After over 17 years on ESPN Radio and 13 years being simulcast on television, Mike Greenberg and Mike Golic— the personalities and voices behind ESPN’s flagship radio show Mike & Mike— signed off for the final time last Friday, ending one of sports radio’s most enduring and unique partnerships. On Monday, longtime NFL studio host and Mike & Mike fill-in host Trey Wingo joins Golic and his son Mike Jr. on their new show, airing from 6-10 a.m. eastern.

In a conversation with Awful Announcing, Golic spoke about the split between he and Greeny and how he, his son— who will be on for the first hour of each show— and Wingo will move forward with their new show, a show that has Golic “re-energized.”

Golic admitted that he wasn’t as nostalgic about Mike & Mike ending as he thought he’d be, and that he’s ready for Golic and Wingo— which will be simulcast on ESPN2 until April, when it settles in at its permanent home on ESPNU— comparing this transition to when he switched teams twice during his nine-year NFL career with the Oilers, Eagles, and Dolphins.

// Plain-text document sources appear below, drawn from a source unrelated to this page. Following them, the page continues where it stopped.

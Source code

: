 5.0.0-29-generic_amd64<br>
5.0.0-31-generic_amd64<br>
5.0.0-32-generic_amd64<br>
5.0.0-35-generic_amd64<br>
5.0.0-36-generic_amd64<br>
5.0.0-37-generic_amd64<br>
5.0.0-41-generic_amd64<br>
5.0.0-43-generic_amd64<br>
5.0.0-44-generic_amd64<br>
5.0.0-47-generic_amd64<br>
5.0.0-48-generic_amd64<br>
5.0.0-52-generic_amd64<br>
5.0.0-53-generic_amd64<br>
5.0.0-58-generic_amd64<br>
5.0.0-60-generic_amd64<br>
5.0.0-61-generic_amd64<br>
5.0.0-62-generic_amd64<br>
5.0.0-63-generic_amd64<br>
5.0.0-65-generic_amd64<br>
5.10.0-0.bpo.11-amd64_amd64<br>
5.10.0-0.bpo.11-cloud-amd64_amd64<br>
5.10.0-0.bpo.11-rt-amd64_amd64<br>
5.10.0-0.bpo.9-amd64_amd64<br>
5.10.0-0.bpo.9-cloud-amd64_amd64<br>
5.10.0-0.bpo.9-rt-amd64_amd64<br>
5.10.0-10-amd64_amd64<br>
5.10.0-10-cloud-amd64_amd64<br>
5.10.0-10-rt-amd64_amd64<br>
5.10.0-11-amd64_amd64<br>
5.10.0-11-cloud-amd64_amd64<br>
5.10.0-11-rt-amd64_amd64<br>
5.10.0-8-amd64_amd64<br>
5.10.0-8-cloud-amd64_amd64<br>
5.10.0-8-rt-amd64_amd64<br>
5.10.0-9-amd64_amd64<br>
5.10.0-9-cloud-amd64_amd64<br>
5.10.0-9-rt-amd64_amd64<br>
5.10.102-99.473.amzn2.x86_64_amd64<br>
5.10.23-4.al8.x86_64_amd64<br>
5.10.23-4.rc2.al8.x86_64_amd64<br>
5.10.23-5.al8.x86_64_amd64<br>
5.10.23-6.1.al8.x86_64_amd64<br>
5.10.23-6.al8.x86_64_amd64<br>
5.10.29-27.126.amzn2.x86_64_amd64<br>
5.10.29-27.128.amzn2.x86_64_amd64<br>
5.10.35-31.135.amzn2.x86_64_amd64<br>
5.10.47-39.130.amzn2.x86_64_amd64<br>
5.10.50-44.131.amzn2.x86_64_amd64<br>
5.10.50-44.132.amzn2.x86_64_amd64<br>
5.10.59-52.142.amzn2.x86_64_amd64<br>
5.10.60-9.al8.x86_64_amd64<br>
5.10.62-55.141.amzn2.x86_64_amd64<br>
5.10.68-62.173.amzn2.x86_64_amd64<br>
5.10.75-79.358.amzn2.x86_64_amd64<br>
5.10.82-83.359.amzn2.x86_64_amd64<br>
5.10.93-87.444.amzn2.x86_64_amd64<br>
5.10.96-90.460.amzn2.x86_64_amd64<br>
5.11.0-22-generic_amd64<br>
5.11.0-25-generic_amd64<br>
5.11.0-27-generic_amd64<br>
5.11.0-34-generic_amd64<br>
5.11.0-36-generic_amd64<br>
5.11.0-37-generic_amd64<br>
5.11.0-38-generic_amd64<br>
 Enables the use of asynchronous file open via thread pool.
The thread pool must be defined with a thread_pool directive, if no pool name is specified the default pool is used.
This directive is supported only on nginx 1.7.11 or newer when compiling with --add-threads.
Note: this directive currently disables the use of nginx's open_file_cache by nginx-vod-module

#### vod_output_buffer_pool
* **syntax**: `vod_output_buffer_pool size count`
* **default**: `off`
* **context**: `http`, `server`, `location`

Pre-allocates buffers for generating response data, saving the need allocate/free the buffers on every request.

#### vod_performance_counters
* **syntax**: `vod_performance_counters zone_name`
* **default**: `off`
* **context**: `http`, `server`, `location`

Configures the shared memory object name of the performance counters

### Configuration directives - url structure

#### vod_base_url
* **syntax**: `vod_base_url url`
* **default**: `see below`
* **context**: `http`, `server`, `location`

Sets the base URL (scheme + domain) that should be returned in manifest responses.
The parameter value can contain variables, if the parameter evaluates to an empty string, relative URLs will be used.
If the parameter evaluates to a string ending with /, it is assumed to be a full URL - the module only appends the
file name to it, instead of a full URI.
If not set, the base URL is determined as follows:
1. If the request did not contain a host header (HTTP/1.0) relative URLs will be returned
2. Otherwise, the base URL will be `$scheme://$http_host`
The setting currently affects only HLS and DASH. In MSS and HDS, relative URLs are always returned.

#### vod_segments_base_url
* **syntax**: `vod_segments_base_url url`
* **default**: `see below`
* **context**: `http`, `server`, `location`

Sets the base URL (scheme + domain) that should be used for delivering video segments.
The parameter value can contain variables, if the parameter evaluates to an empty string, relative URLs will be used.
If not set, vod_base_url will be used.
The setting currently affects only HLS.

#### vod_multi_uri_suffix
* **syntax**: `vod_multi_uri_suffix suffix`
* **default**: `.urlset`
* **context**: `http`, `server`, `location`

“I probably would have been had this been the end of my run in broadcasting, had I been retiring after this,” Golic said, adding that he’ll likely be nostalgic when his career is over, much like how he went through his playing days. “I guess [there’d be more nostalgia] if the show ended organically, but it didn’t. It was ended. It was something I didn’t really see coming or expected to happen.”

Many of you already know the backstory behind the Greenberg and Golic split, but we’ll quickly recap it here.

Around February, 2016, Golic was called into a meeting with top ESPN management and was told that Greeny was going to get his own show in New York City— Get Up will star Greenberg and debut sometime in early 2018 on ESPN— and that management pitched Golic on a show with his son and another host.

“The last thing in the world I expected was ‘we’re breaking up the show,’” Golic said. “I was like ‘are you serious?’ I said ‘I don’t understand why you’re breaking up the show. I don’t get it.’”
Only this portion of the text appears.